Problem description: Go through the listing and set it down exactly, leaving out its pictures.

Record extracts:
-------
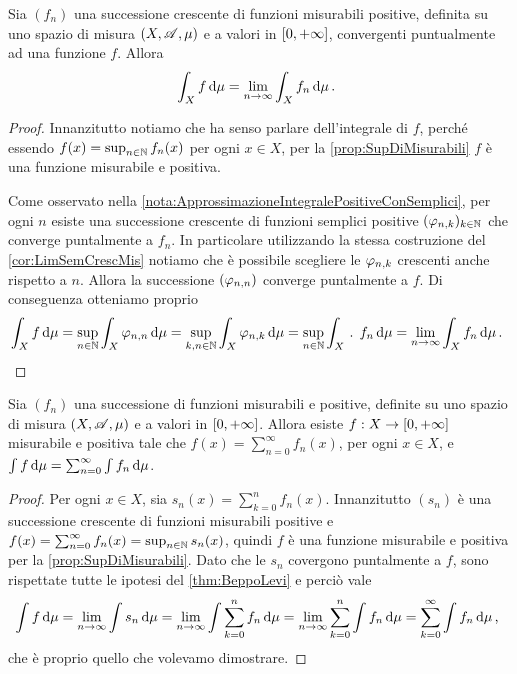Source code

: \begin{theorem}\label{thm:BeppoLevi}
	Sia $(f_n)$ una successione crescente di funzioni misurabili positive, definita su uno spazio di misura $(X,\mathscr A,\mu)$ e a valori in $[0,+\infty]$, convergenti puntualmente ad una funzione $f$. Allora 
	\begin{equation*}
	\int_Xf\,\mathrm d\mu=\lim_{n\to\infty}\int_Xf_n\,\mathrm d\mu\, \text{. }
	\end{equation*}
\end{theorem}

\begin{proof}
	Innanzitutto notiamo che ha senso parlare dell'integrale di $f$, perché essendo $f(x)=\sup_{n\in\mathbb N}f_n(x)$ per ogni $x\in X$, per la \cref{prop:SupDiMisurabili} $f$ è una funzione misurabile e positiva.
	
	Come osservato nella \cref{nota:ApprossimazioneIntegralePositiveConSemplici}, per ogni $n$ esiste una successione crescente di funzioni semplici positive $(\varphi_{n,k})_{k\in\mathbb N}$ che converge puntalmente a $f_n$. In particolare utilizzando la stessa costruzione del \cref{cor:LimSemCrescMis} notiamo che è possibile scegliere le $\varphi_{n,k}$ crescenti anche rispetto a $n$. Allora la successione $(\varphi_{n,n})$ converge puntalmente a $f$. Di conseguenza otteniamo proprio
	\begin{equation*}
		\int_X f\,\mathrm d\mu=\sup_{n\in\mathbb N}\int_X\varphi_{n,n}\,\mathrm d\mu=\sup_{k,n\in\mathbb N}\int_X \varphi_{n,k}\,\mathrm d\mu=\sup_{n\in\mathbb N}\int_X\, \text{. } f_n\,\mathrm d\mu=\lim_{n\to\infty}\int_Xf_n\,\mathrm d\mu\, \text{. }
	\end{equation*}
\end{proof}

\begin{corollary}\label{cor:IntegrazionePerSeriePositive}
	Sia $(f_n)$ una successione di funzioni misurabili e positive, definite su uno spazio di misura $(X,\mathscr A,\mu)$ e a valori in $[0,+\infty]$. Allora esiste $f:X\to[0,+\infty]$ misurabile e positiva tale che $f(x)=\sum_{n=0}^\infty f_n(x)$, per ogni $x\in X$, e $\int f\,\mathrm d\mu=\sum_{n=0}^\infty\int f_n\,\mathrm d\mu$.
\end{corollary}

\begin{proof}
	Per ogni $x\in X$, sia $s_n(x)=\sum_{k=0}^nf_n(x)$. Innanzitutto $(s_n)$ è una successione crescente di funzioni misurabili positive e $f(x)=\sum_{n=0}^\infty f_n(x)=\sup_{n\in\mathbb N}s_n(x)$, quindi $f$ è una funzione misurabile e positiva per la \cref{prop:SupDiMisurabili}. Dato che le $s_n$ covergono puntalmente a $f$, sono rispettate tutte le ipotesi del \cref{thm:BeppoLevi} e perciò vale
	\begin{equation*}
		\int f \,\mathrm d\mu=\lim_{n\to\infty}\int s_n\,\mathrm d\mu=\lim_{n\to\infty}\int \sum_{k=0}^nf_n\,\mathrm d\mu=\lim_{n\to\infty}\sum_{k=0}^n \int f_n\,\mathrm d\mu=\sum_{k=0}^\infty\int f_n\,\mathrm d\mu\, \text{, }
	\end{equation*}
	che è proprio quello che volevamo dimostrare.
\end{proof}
-------
Result:
Source code

: \begin{theorem}\label{thm:BeppoLevi}
	Sia $(f_n)$ una successione crescente di funzioni misurabili positive, definita su uno spazio di misura $(X,\mathscr A,\mu)$ e a valori in $[0,+\infty]$, convergenti puntualmente ad una funzione $f$. Allora 
	\begin{equation*}
	\int_Xf\,\mathrm d\mu=\lim_{n\to\infty}\int_Xf_n\,\mathrm d\mu\, \text{. }
	\end{equation*}
\end{theorem}

\begin{proof}
	Innanzitutto notiamo che ha senso parlare dell'integrale di $f$, perché essendo $f(x)=\sup_{n\in\mathbb N}f_n(x)$ per ogni $x\in X$, per la \cref{prop:SupDiMisurabili} $f$ è una funzione misurabile e positiva.
	
	Come osservato nella \cref{nota:ApprossimazioneIntegralePositiveConSemplici}, per ogni $n$ esiste una successione crescente di funzioni semplici positive $(\varphi_{n,k})_{k\in\mathbb N}$ che converge puntalmente a $f_n$. In particolare utilizzando la stessa costruzione del \cref{cor:LimSemCrescMis} notiamo che è possibile scegliere le $\varphi_{n,k}$ crescenti anche rispetto a $n$. Allora la successione $(\varphi_{n,n})$ converge puntalmente a $f$. Di conseguenza otteniamo proprio
	\begin{equation*}
		\int_X f\,\mathrm d\mu=\sup_{n\in\mathbb N}\int_X\varphi_{n,n}\,\mathrm d\mu=\sup_{k,n\in\mathbb N}\int_X \varphi_{n,k}\,\mathrm d\mu=\sup_{n\in\mathbb N}\int_X\, \text{. } f_n\,\mathrm d\mu=\lim_{n\to\infty}\int_Xf_n\,\mathrm d\mu\, \text{. }
	\end{equation*}
\end{proof}

\begin{corollary}\label{cor:IntegrazionePerSeriePositive}
	Sia $(f_n)$ una successione di funzioni misurabili e positive, definite su uno spazio di misura $(X,\mathscr A,\mu)$ e a valori in $[0,+\infty]$. Allora esiste $f:X\to[0,+\infty]$ misurabile e positiva tale che $f(x)=\sum_{n=0}^\infty f_n(x)$, per ogni $x\in X$, e $\int f\,\mathrm d\mu=\sum_{n=0}^\infty\int f_n\,\mathrm d\mu$.
\end{corollary}

\begin{proof}
	Per ogni $x\in X$, sia $s_n(x)=\sum_{k=0}^nf_n(x)$. Innanzitutto $(s_n)$ è una successione crescente di funzioni misurabili positive e $f(x)=\sum_{n=0}^\infty f_n(x)=\sup_{n\in\mathbb N}s_n(x)$, quindi $f$ è una funzione misurabile e positiva per la \cref{prop:SupDiMisurabili}. Dato che le $s_n$ covergono puntalmente a $f$, sono rispettate tutte le ipotesi del \cref{thm:BeppoLevi} e perciò vale
	\begin{equation*}
		\int f \,\mathrm d\mu=\lim_{n\to\infty}\int s_n\,\mathrm d\mu=\lim_{n\to\infty}\int \sum_{k=0}^nf_n\,\mathrm d\mu=\lim_{n\to\infty}\sum_{k=0}^n \int f_n\,\mathrm d\mu=\sum_{k=0}^\infty\int f_n\,\mathrm d\mu\, \text{, }
	\end{equation*}
	che è proprio quello che volevamo dimostrare.
\end{proof}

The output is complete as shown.